Charlotte was not happy to see Ellie go.


Reconciliation.


Child #2 handed over to the public school system.

I think over all Ellie's first day of Kindergarten was a huge success. Well...there was the "Meet the Creature" night where in Ellie's words the teacher was "...kind of freaking me out." Oh yes, and the fact that she was accidentally sent home on the bus the first day of school in place of an Eliza. So maybe it was just a memorable first day of school!

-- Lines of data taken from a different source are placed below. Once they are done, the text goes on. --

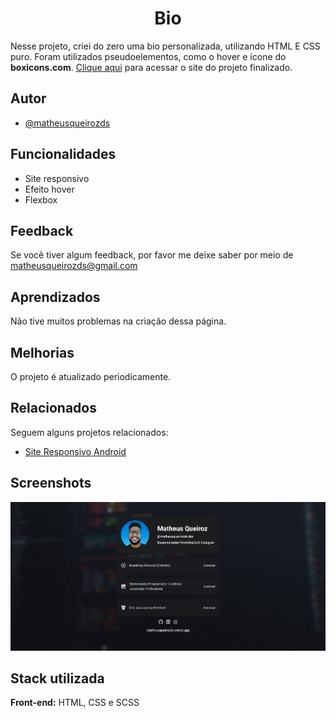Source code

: <h1 align="center">Bio</h1>

Nesse projeto, criei do zero uma bio personalizada, utilizando HTML E CSS puro. Foram utilizados pseudoelementos, como o hover e ícone do <strong>boxicons.com</strong>. [Clique aqui](https://bio-matheusqueirozds.vercel.app/) para acessar o site do projeto finalizado.

## Autor

- [@matheusqueirozds](https://www.github.com/matheusqueirozds)

## Funcionalidades

- Site responsivo
- Efeito hover
- Flexbox

## Feedback

Se você tiver algum feedback, por favor me deixe saber por meio de matheusqueirozds@gmail.com

## Aprendizados

Não tive muitos problemas na criação dessa página.

## Melhorias

O projeto é atualizado periodicamente.

## Relacionados

Seguem alguns projetos relacionados:

- [Site Responsivo Android](https://github.com/matheusqueirozds/site-responsivo-android)

## Screenshots

![App Screenshot](/assets/img/Screenshot_2.png)

## Stack utilizada

**Front-end:** HTML, CSS e SCSS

Moving on with the randomness...

Last night the girls' dinner conversation turned to 'What I want to be when I grow up.' Ellie wants to be a "Put cute princess paint on your cheeks and make your hair and put on a dress and put on shoes--I mean slippers, maker." All this in addition to her previous desires to be "...a mom, a hair maker and a ballet teacher." Char's ambitions are no less impressive. She wants to be a "...mommy baby diaper changer." Oh, and a ballet teacher just like Ellie. No surprise there.

Also last night Jonah and I had a "discussion"on why he hasn't gotten the Wii back yet. When I tried to provide him with an explanation he slapped his hands over his ears and exclaimed, "Why don't you just stop this nonsense and give me the Wii back instead!"

Today Jonah redefined The Golden Rule: "I'll be mean to you if you are mean to me."
It's not exactly the way we've taught it at home. And for sure not the way it goes in The Bernstein's Bears: The Golden Rule (courtesy of Chik-fil-A).

Charlotte: Upon waking up from her nap, still laying in bed. "Mommy! Wake. Me. Up!"

I really do love my kids. I can't help it if most of what makes me laugh, makes them cry. That's just the way it is. It could be worse. We could both be crying.